Work to complete:
Find and copy each line of the data that includes "Settings".

Data entries

┄┄┄┄┄┄┄┄┄┄┄┄┄┄┄┄┄┄┄┄

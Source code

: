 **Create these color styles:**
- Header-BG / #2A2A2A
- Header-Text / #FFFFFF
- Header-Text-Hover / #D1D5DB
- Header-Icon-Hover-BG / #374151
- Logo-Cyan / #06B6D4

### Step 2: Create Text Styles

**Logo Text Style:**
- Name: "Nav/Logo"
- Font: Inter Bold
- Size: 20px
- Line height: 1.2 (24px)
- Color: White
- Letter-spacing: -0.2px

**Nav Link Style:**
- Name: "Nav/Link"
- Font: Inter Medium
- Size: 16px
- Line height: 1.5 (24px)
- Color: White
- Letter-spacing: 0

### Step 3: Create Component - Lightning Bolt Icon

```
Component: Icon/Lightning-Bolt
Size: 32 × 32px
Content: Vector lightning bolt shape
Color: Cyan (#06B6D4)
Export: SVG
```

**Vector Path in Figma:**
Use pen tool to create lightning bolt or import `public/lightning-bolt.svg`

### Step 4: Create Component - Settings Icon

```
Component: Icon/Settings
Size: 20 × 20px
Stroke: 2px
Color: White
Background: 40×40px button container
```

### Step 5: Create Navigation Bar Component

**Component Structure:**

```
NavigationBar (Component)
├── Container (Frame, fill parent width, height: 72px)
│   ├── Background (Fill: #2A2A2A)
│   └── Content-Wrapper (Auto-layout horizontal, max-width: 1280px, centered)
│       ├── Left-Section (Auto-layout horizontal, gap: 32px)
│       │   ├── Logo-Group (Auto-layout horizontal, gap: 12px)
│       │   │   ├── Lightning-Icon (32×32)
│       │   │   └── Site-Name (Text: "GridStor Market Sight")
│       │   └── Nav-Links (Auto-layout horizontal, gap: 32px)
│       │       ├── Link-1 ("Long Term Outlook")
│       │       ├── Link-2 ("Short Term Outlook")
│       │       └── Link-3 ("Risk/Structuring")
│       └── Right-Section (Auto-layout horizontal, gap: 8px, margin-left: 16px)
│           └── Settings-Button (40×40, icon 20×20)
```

┄┄┄┄┄┄┄┄┄┄┄┄┄┄┄┄┄┄┄┄

Exercise response:
### Step 4: Create Component - Settings Icon
Component: Icon/Settings
│           └── Settings-Button (40×40, icon 20×20)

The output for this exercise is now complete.